**Collection entries:**
::::::::
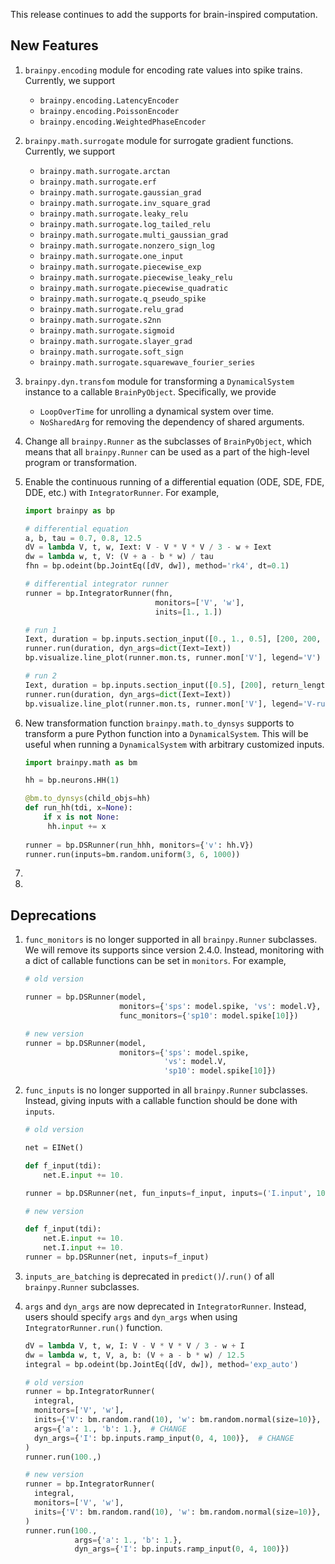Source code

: 

This release continues to add the supports for brain-inspired computation.




## New Features

1. ``brainpy.encoding`` module for encoding rate values into spike trains. Currently, we support

   - `brainpy.encoding.LatencyEncoder`
   - `brainpy.encoding.PoissonEncoder`
   - `brainpy.encoding.WeightedPhaseEncoder`

2. ``brainpy.math.surrogate`` module for surrogate gradient functions. Currently, we support

   - `brainpy.math.surrogate.arctan`
   - `brainpy.math.surrogate.erf`
   - `brainpy.math.surrogate.gaussian_grad`
   - `brainpy.math.surrogate.inv_square_grad`
   - `brainpy.math.surrogate.leaky_relu`
   - `brainpy.math.surrogate.log_tailed_relu`
   - `brainpy.math.surrogate.multi_gaussian_grad`
   - `brainpy.math.surrogate.nonzero_sign_log`
   - `brainpy.math.surrogate.one_input`
   - `brainpy.math.surrogate.piecewise_exp`
   - `brainpy.math.surrogate.piecewise_leaky_relu`
   - `brainpy.math.surrogate.piecewise_quadratic`
   - `brainpy.math.surrogate.q_pseudo_spike`
   - `brainpy.math.surrogate.relu_grad`
   - `brainpy.math.surrogate.s2nn`
   - `brainpy.math.surrogate.sigmoid`
   - `brainpy.math.surrogate.slayer_grad`
   - `brainpy.math.surrogate.soft_sign`
   - `brainpy.math.surrogate.squarewave_fourier_series`

3. ``brainpy.dyn.transfom`` module for transforming a ``DynamicalSystem`` instance to a callable ``BrainPyObject``. Specifically, we provide

    - `LoopOverTime` for unrolling a dynamical system over time.
    - `NoSharedArg` for removing the dependency of shared arguments.

4. Change all ``brainpy.Runner`` as the subclasses of ``BrainPyObject``, which means that all ``brainpy.Runner`` can be used as a part of the high-level program or transformation. 

5. Enable the continuous running of a differential equation (ODE, SDE, FDE, DDE, etc.) with `IntegratorRunner`. For example,

   ```python
   import brainpy as bp
   
   # differential equation
   a, b, tau = 0.7, 0.8, 12.5
   dV = lambda V, t, w, Iext: V - V * V * V / 3 - w + Iext
   dw = lambda w, t, V: (V + a - b * w) / tau
   fhn = bp.odeint(bp.JointEq([dV, dw]), method='rk4', dt=0.1)
   
   # differential integrator runner
   runner = bp.IntegratorRunner(fhn,
                                monitors=['V', 'w'],
                                inits=[1., 1.])
   
   # run 1
   Iext, duration = bp.inputs.section_input([0., 1., 0.5], [200, 200, 200], return_length=True)
   runner.run(duration, dyn_args=dict(Iext=Iext))
   bp.visualize.line_plot(runner.mon.ts, runner.mon['V'], legend='V')
   
   # run 2
   Iext, duration = bp.inputs.section_input([0.5], [200], return_length=True)
   runner.run(duration, dyn_args=dict(Iext=Iext))
   bp.visualize.line_plot(runner.mon.ts, runner.mon['V'], legend='V-run2', show=True)
   
   ```

6. New transformation function ``brainpy.math.to_dynsys`` supports to transform a pure Python function into a ``DynamicalSystem``. This will be useful when running a `DynamicalSystem` with arbitrary customized inputs.

   ```python
   import brainpy.math as bm
   
   hh = bp.neurons.HH(1)
   
   @bm.to_dynsys(child_objs=hh)
   def run_hh(tdi, x=None):
       if x is not None:
   	    hh.input += x
       
   runner = bp.DSRunner(run_hhh, monitors={'v': hh.V})
   runner.run(inputs=bm.random.uniform(3, 6, 1000))
   ```

7. 

8. 





## Deprecations


1. ``func_monitors`` is no longer supported in all ``brainpy.Runner`` subclasses. We will remove its supports since version 2.4.0. Instead, monitoring with a dict of callable functions can be set  in ``monitors``. For example, 


   ```python
   # old version
   
   runner = bp.DSRunner(model, 
                        monitors={'sps': model.spike, 'vs': model.V},
                        func_monitors={'sp10': model.spike[10]})
   ```

   ```python
   # new version
   runner = bp.DSRunner(model, 
                        monitors={'sps': model.spike, 
                                  'vs': model.V, 
                                  'sp10': model.spike[10]})
   ```

2. ``func_inputs`` is no longer supported in all ``brainpy.Runner`` subclasses. Instead, giving inputs with a callable function should be done with ``inputs``. 

   ```python
   # old version
   
   net = EINet()
   
   def f_input(tdi):
       net.E.input += 10.
   
   runner = bp.DSRunner(net, fun_inputs=f_input, inputs=('I.input', 10.))
   ```

   ```python
   # new version
   
   def f_input(tdi):
       net.E.input += 10.
       net.I.input += 10.
   runner = bp.DSRunner(net, inputs=f_input)
   ```

3. ``inputs_are_batching`` is deprecated in ``predict()``/``.run()`` of all ``brainpy.Runner`` subclasses. 

4. ``args`` and ``dyn_args`` are now  deprecated in ``IntegratorRunner``. Instead, users should specify ``args`` and ``dyn_args`` when using ``IntegratorRunner.run()`` function.  

   ```python
   dV = lambda V, t, w, I: V - V * V * V / 3 - w + I
   dw = lambda w, t, V, a, b: (V + a - b * w) / 12.5
   integral = bp.odeint(bp.JointEq([dV, dw]), method='exp_auto')
   
   # old version
   runner = bp.IntegratorRunner(
     integral,
     monitors=['V', 'w'], 
     inits={'V': bm.random.rand(10), 'w': bm.random.normal(size=10)},
     args={'a': 1., 'b': 1.},  # CHANGE
     dyn_args={'I': bp.inputs.ramp_input(0, 4, 100)},  # CHANGE
   )
   runner.run(100.,)
   
   ```

   ```python
   # new version
   runner = bp.IntegratorRunner(
     integral,
     monitors=['V', 'w'], 
     inits={'V': bm.random.rand(10), 'w': bm.random.normal(size=10)},
   )
   runner.run(100., 
              args={'a': 1., 'b': 1.},
              dyn_args={'I': bp.inputs.ramp_input(0, 4, 100)})
   ```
::::::::
**WORK TASK:** Track down all lines above with the string "DynamicalSystem" and copy them.

**ANSWER SECTION:**
3. ``brainpy.dyn.transfom`` module for transforming a ``DynamicalSystem`` instance to a callable ``BrainPyObject``. Specifically, we provide
6. New transformation function ``brainpy.math.to_dynsys`` supports to transform a pure Python function into a ``DynamicalSystem``. This will be useful when running a `DynamicalSystem` with arbitrary customized inputs.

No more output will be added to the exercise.